Hollywood Elsewhere arrived in Santa Barbara late this afternoon, and then attended a big SBIFF tribute for The Florida Project‘s Willem Dafoe at the Arlington theatre — a 90-minute q & a with Deadline‘s Pete Hammond, the usual array of clips, and a presentation of the Cinema Vanguard award by The Fault In Our Stars director Josh Boone.

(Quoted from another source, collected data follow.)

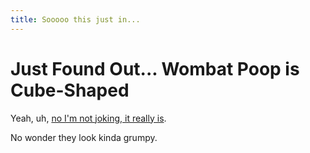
 ```yaml
---
title: Sooooo this just in...
---
```


# Just Found Out... Wombat Poop is Cube-Shaped
Yeah, uh, [no I'm not joking, it really is](https://www.theguardian.com/science/2018/nov/18/scientists-unravel-secret-of-cube-shaped-wombat-faeces).

No wonder they look kinda grumpy.
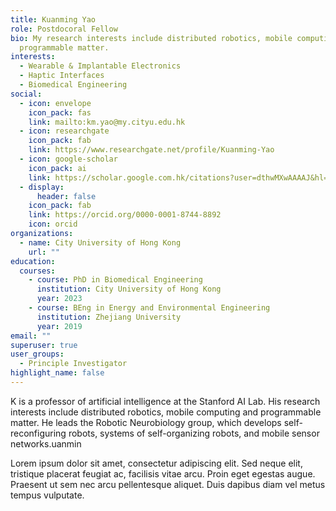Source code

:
 ```yaml
---
title: Kuanming Yao
role: Postdocoral Fellow
bio: My research interests include distributed robotics, mobile computing and
  programmable matter.
interests:
  - Wearable & Implantable Electronics
  - Haptic Interfaces
  - Biomedical Engineering
social:
  - icon: envelope
    icon_pack: fas
    link: mailto:km.yao@my.cityu.edu.hk
  - icon: researchgate
    icon_pack: fab
    link: https://www.researchgate.net/profile/Kuanming-Yao
  - icon: google-scholar
    icon_pack: ai
    link: https://scholar.google.com.hk/citations?user=dthwMXwAAAAJ&hl=zh-CN
  - display:
      header: false
    icon_pack: fab
    link: https://orcid.org/0000-0001-8744-8892
    icon: orcid
organizations:
  - name: City University of Hong Kong
    url: ""
education:
  courses:
    - course: PhD in Biomedical Engineering
      institution: City University of Hong Kong
      year: 2023
    - course: BEng in Energy and Environmental Engineering
      institution: Zhejiang University
      year: 2019
email: ""
superuser: true
user_groups:
  - Principle Investigator
highlight_name: false
---
```

K is a professor of artificial intelligence at the Stanford AI Lab. His research interests include distributed robotics, mobile computing and programmable matter. He leads the Robotic Neurobiology group, which develops self-reconfiguring robots, systems of self-organizing robots, and mobile sensor networks.uanmin

Lorem ipsum dolor sit amet, consectetur adipiscing elit. Sed neque elit, tristique placerat feugiat ac, facilisis vitae arcu. Proin eget egestas augue. Praesent ut sem nec arcu pellentesque aliquet. Duis dapibus diam vel metus tempus vulputate.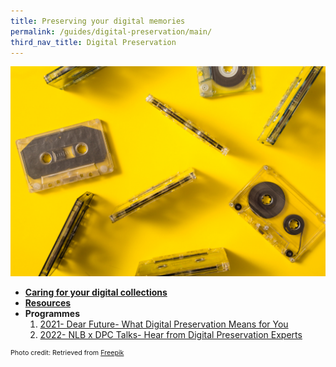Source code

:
 ```yaml
---
title: Preserving your digital memories
permalink: /guides/digital-preservation/main/
third_nav_title: Digital Preservation
---
```

<img src="/images/digital-preservation/landing-page-banner.jpg" alt="digital preservation landing page banner" style="width:800px;" />


* [**Caring for your digital collections**](/guides/digital-preservation/main/caring-digital)
* [**Resources**](/guides/digital-preservation/main/resources)
* **Programmes**
  1. [2021- Dear Future- What Digital Preservation Means for You](/guides/digital-preservation/main/dear-future-2021)
  2. [2022- NLB x DPC Talks-  Hear from Digital Preservation Experts](/guides/digital-preservation/main/nlb-dpc-2022)


<p style="font-size:8pt;">Photo credit: Retrieved from <a href="https://www.freepik.com/free-photo/overhead-view-transparent-audio-cassette-tapes-colored-background_2993486.htm" target="_blank">Freepik</a></p>

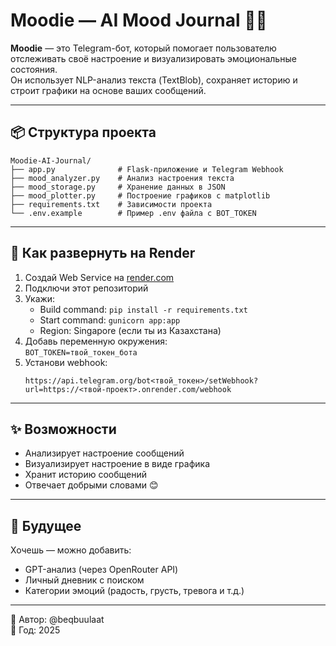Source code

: # Moodie — AI Mood Journal 🤖🧠

**Moodie** — это Telegram-бот, который помогает пользователю отслеживать своё настроение и визуализировать эмоциональные состояния.  
Он использует NLP-анализ текста (TextBlob), сохраняет историю и строит графики на основе ваших сообщений.

---

## 📦 Структура проекта

```
Moodie-AI-Journal/
├── app.py              # Flask-приложение и Telegram Webhook
├── mood_analyzer.py    # Анализ настроения текста
├── mood_storage.py     # Хранение данных в JSON
├── mood_plotter.py     # Построение графиков с matplotlib
├── requirements.txt    # Зависимости проекта
└── .env.example        # Пример .env файла с BOT_TOKEN
```

---

## 🚀 Как развернуть на Render

1. Создай Web Service на [render.com](https://render.com)
2. Подключи этот репозиторий
3. Укажи:
   - Build command: `pip install -r requirements.txt`
   - Start command: `gunicorn app:app`
   - Region: Singapore (если ты из Казахстана)
4. Добавь переменную окружения:  
   `BOT_TOKEN=твой_токен_бота`
5. Установи webhook:
   ```
   https://api.telegram.org/bot<твой_токен>/setWebhook?url=https://<твой-проект>.onrender.com/webhook
   ```

---

## ✨ Возможности

- Анализирует настроение сообщений
- Визуализирует настроение в виде графика
- Хранит историю сообщений
- Отвечает добрыми словами 😊

---

## 🔮 Будущее

Хочешь — можно добавить:
- GPT-анализ (через OpenRouter API)
- Личный дневник с поиском
- Категории эмоций (радость, грусть, тревога и т.д.)

---

👤 Автор: @beqbuulaat  
📅 Год: 2025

Huzzah for one of our most gifted and tenacious indie-level actors, a guy who’s been digging in and chugging along for 40 years now, and was lucky enough to enjoy a brilliant nine-year streak from ’85 to ’94 — the counterfeiter in William Friedkin‘s To Live and Die in L.A., Sergeant Elias in Oliver Stone‘s Platoon, Jesus of Nazareth in The Last Temptation of Christ, FBI agent Alan Ward in Alan Parker‘s Mississippi Burning, a pissed-off paraplegic in Stone’s Born on the Fourth of July, Bobby Peru in David Lynch‘s Wild At Heart, Jon LeTour in Paul Schrader‘s Light Sleeper, and John Clark in Phillip Noyce‘s Clear and Present Danger.
Dafoe often works with the strongest and most innovative directors around. I especially respected his performance as Pier Paolo Pasolini in Abel Ferrara‘s Pasolini (’14). Sure, Dafoe appears in crap from time to time, but who doesn’t?
Earlier this month Dafoe’s Florida Project performance was an apparent lock for the Best Supporting Actor Oscar, but all of sudden Three Billboards‘ Sam Rockwell stole the heat with Golden Globe and Critics Choice wins, and now…who knows?
Dafoe spoke a bit about playing Vincent Van Gogh in Julian Schnabel‘s At Eternity’s Gate, which recently finished shooting. He said it would be a more inward-looking, painter’s-eye study at Van Gogh’s struggle.